Floridays units, a third of which Scott says have landed buyers from the United Kingdom, are priced more advantageously than other condo-hotel developments within Orlando's theme-park empire. Two-bedroom, two-bath units are offered at $370,000, which he says reflects the cheaper land Floridays' developers were able to secure by starting the project three years ago.

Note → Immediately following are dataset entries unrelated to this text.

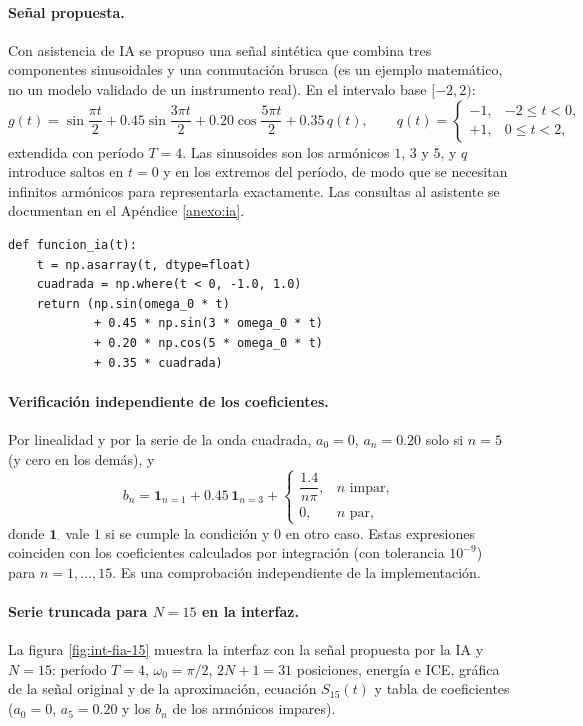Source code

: \documentclass[11pt]{article}
\begin{document}
\paragraph{Señal propuesta.}
Con asistencia de IA se propuso una señal sintética que combina tres componentes sinusoidales y una conmutación brusca
(es un ejemplo matemático, no un modelo validado de un instrumento real). En el intervalo base $[-2,2)$:
\begin{equation}
 g(t)=\sin\frac{\pi t}{2}+0.45\sin\frac{3\pi t}{2}+0.20\cos\frac{5\pi t}{2}+0.35\,q(t),\qquad
 q(t)=\begin{cases}-1,&-2\le t<0,\\ +1,&0\le t<2,\end{cases}
\end{equation}
extendida con período $T=4$. Las sinusoides son los armónicos $1$, $3$ y $5$, y $q$ introduce saltos en $t=0$ y en los
extremos del período, de modo que se necesitan infinitos armónicos para representarla exactamente. Las consultas
al asistente se documentan en el Apéndice \ref{anexo:ia}.

\begin{lstlisting}
def funcion_ia(t):
    t = np.asarray(t, dtype=float)
    cuadrada = np.where(t < 0, -1.0, 1.0)
    return (np.sin(omega_0 * t)
            + 0.45 * np.sin(3 * omega_0 * t)
            + 0.20 * np.cos(5 * omega_0 * t)
            + 0.35 * cuadrada)
\end{lstlisting}

\paragraph{Verificación independiente de los coeficientes.}
Por linealidad y por la serie de la onda cuadrada, $a_0=0$, $a_n=0.20$ solo si $n=5$ (y cero en los demás), y
\[
 b_n=\mathbf 1_{n=1}+0.45\,\mathbf 1_{n=3}+\begin{cases}\dfrac{1.4}{n\pi},&n\text{ impar},\\[2mm]0,&n\text{ par},\end{cases}
\]
donde $\mathbf 1_{\cdot}$ vale $1$ si se cumple la condición y $0$ en otro caso. Estas expresiones coinciden con los
coeficientes calculados por integración (con tolerancia $10^{-9}$) para $n=1,\dots,15$. Es una comprobación independiente
de la implementación.

\paragraph{Serie truncada para $N=15$ en la interfaz.}
La figura \ref{fig:int-fia-15} muestra la interfaz con la señal propuesta por la IA y $N=15$: período $T=4$, $\omega_0=\pi/2$,
$2N+1=31$ posiciones, energía e ICE, gráfica de la señal original y de la aproximación, ecuación $S_{15}(t)$ y tabla de
coeficientes ($a_0=0$, $a_5=0.20$ y los $b_n$ de los armónicos impares).
\end{document}
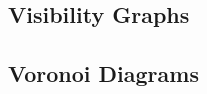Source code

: \subsection{Visibility Graphs}
\label{cha::lit::graphs::vis}

\subsection{Voronoi Diagrams}
\label{cha::lit::graphs::voronoi}

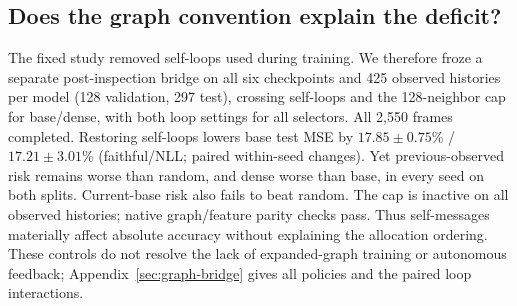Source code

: \subsection{Does the graph convention explain the deficit?}
The fixed study removed self-loops used during training. We therefore froze a
separate post-inspection bridge on all six checkpoints and 425 observed
histories per model (128 validation, 297 test), crossing self-loops and the
128-neighbor cap for base/dense, with both loop settings for all selectors.
All 2,550 frames completed. Restoring self-loops lowers base test MSE by
$17.85\pm0.75$\% / $17.21\pm3.01$\%
(faithful/NLL; paired within-seed changes).
Yet previous-observed risk remains worse than random, and dense worse than base,
in every seed on both splits. Current-base risk also fails to beat random.
The cap is inactive on all observed histories; native graph/feature parity
checks pass. Thus self-messages materially affect absolute accuracy without
explaining the allocation ordering. These controls do not resolve the lack of
expanded-graph training or autonomous feedback; Appendix~\ref{sec:graph-bridge}
gives all policies and the paired loop interactions.
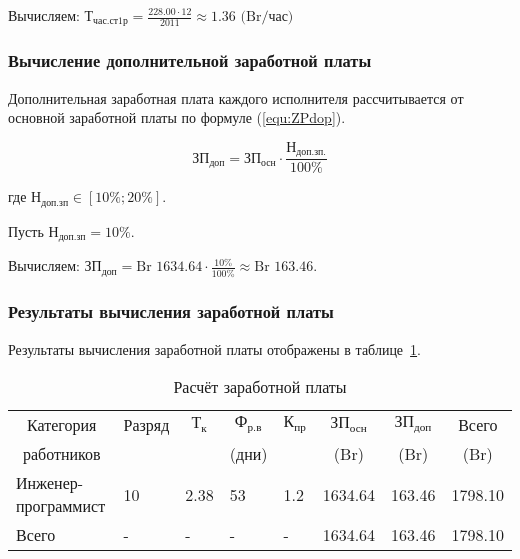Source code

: Вычисляем: $\text{Т}_\text{час.ст1р} = \frac{ 228.00 \cdot 12 }{ 2011 } \approx 1.36 \text{ (Br/час)}$

\subsubsection*{Вычисление дополнительной заработной платы}

Дополнительная заработная плата каждого исполнителя
рассчитывается от основной заработной платы по формуле (\ref{equ:ZPdop}).

\begin{equation}
    \label{equ:ZPdop}
    \text{ЗП}_\text{доп} = \text{ЗП}_\text{осн} \cdot \frac{ \text{Н}_\text{доп.зп.} }{ 100\% }
\end{equation}

где $\text{Н}_\text{доп.зп} \in [10\%; 20\%]$.

Пусть $\text{Н}_\text{доп.зп} = 10\%$.

Вычисляем: $\text{ЗП}_\text{доп} = \text{Br }1634.64 \cdot \frac{ 10\% }{ 100\% } \approx \text{Br } 163.46$.

\subsubsection*{Результаты вычисления заработной платы}

Результаты вычисления заработной платы отображены в таблице~\ref{tab:ZPRezult}.

\begin{table}[ht]
    \centering

    \caption{Расчёт заработной платы}
    \label{tab:ZPRezult}

    \begin{tabular}{|p{4.8cm}|p{1.5cm}|p{1cm}|p{1.5cm}|p{1cm}|p{1.5cm}|p{1.5cm}|p{1.5cm}|}
        \hline
        \multicolumn{1}{|c|}{Категория}
        & \multicolumn{1}{c|}{Разряд}
        & \multicolumn{1}{c|}{$\text{Т}_\text{к}$}
        & \multicolumn{1}{c|}{$\text{Ф}_\text{р.в}$}
        & \multicolumn{1}{c|}{$\text{К}_\text{пр}$}
        & \multicolumn{1}{c|}{$\text{ЗП}_\text{осн}$}
        & \multicolumn{1}{c|}{$\text{ЗП}_\text{доп}$}
        & \multicolumn{1}{c|}{Всего}
        \\
        \multicolumn{1}{|c|}{работников}
        & 
        & 
        & \multicolumn{1}{c|}{(дни)}
        & 
        & \multicolumn{1}{c|}{(Br)}
        & \multicolumn{1}{c|}{(Br)}
        & \multicolumn{1}{c|}{(Br)}
        \\ \hline

        Инженер-программист
        & 10
        & 2.38
        & 53
        & 1.2
        & \multicolumn{1}{r|}{1634.64}
        & \multicolumn{1}{r|}{163.46}
        & \multicolumn{1}{r|}{1798.10}
        \\ \hline

        Всего
        & -
        & -
        & -
        & -
        & \multicolumn{1}{r|}{1634.64}
        & \multicolumn{1}{r|}{163.46}
        & \multicolumn{1}{r|}{1798.10}
        \\ \hline
    \end{tabular}
\end{table}

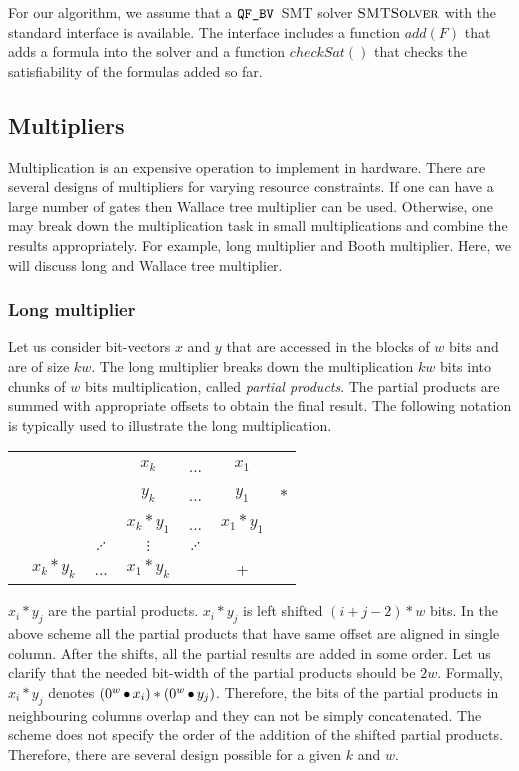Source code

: For our algorithm, we assume that a  $\texttt{QF\_BV}$~SMT
solver $\textsc{SMTSolver}$ 
with the standard interface is available.
%
The interface includes a function $add(F)$ that adds a formula
into the solver and a function $checkSat()$ that checks the
satisfiability of the formulas added so far. 

\subsection{Multipliers}

Multiplication is an expensive operation to implement in hardware.
%
There are several designs of multipliers for varying
resource constraints.
%
If one can have a large number of gates then Wallace tree
multiplier can be used.
%
Otherwise, one may break down the multiplication task in
small multiplications and combine the results appropriately.
%
For example, long multiplier and Booth multiplier.
%
Here, we will discuss long and Wallace tree multiplier.

\subsubsection{Long multiplier}

Let us consider bit-vectors $x$ and $y$ that are accessed in the blocks of $w$
bits and are of size $kw$.
%
The long multiplier breaks down the multiplication $kw$ bits
into chunks of $w$ bits multiplication, called {\em partial products}.
%
The partial products are summed with appropriate offsets to obtain
the final result.
%
The following notation is typically used to illustrate
the long multiplication.
%
\begin{center}
\begin{tabular}{c@{\quad}c@{\quad}c@{\quad}c@{\quad}c@{\quad}c@{\quad}c}
  &&& $x_{k}$ & ... & $x_1$&\\ 
  &&& $y_{k}$ & ... & $y_1$&$*$\\ \hline
  &&&$x_k*y_1$& ... & $x_1*y_1$&\\
  &&$\iddots$&$\vdots$& $\iddots$ && \\
  &$x_k*y_k$& ... &$x_1*y_k$&  & +&\\\hline
\end{tabular}  
\end{center}
$x_i * y_j$ are the partial products.
%
$x_i*y_j$ is left shifted $(i+j-2)*w$ bits. 
%
In the above scheme all the partial products that have same offset are 
aligned in single column.
%
After the shifts, all the partial results are added in some order.
%
Let us clarify that the needed bit-width of the partial products should be $2w$.
%
Formally, $x_i * y_j$ denotes $(0^w \mathop{\bullet} x_i)*(0^w \mathop{\bullet} y_j)$.
%
Therefore, the bits of the partial products in neighbouring columns overlap
and they can not be simply concatenated.
%
The scheme does not specify the order of the addition
of the shifted partial products.
%
Therefore, there are several design possible for a given $k$ and $w$.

"We've been fortunate because our price points are better," says Scott, whose resort is across International Drive from a much-higher-priced development called Villa Milano. A large sign with an image of an attractive woman in a bikini top lounging in a pool marks the site, but the telephone number and Web address listed are no longer in service.Schwartz, who also serves on Real Estate Florida's editorial advisory board, says many seasoned and honest developers follow the letter of the law in selling condo-hotel units. He specifies that condo-hotels are intended to be sold as a lifestyle choice, rather than an investment vehicle.

"Investment is a dirty word in our business and will only bring you trouble—both in the form of angry investors, their angry lawyers and the Securities and Exchange Commission, which is waiting to make examples of unscrupulous developers and their sales agents who look for the greed and turn it into a sale," Schwartz says. He notes that any of his firm's agents who are found to be talking with prospective buyers about investment are subject to immediate termination.

Despite the negative publicity surrounding condo-hotel sales lately, similar to what timeshares faced two decades ago, Schwartz says he remains a "true believer" in such developments. He points out that his family has been involved in condo-hotel development longer than anyone else in the business, and he's not about to change plans now.

"We have many successful projects and happy buyers who are enjoying a four- and five-star lifestyle," he says. "Like the timeshare business that suffered many travesties and unscrupulous sales tactics in the '80s and has evolved to being the fastest-growing segment of the hospitality business, so will condo-hotels and resorts in the 21st century."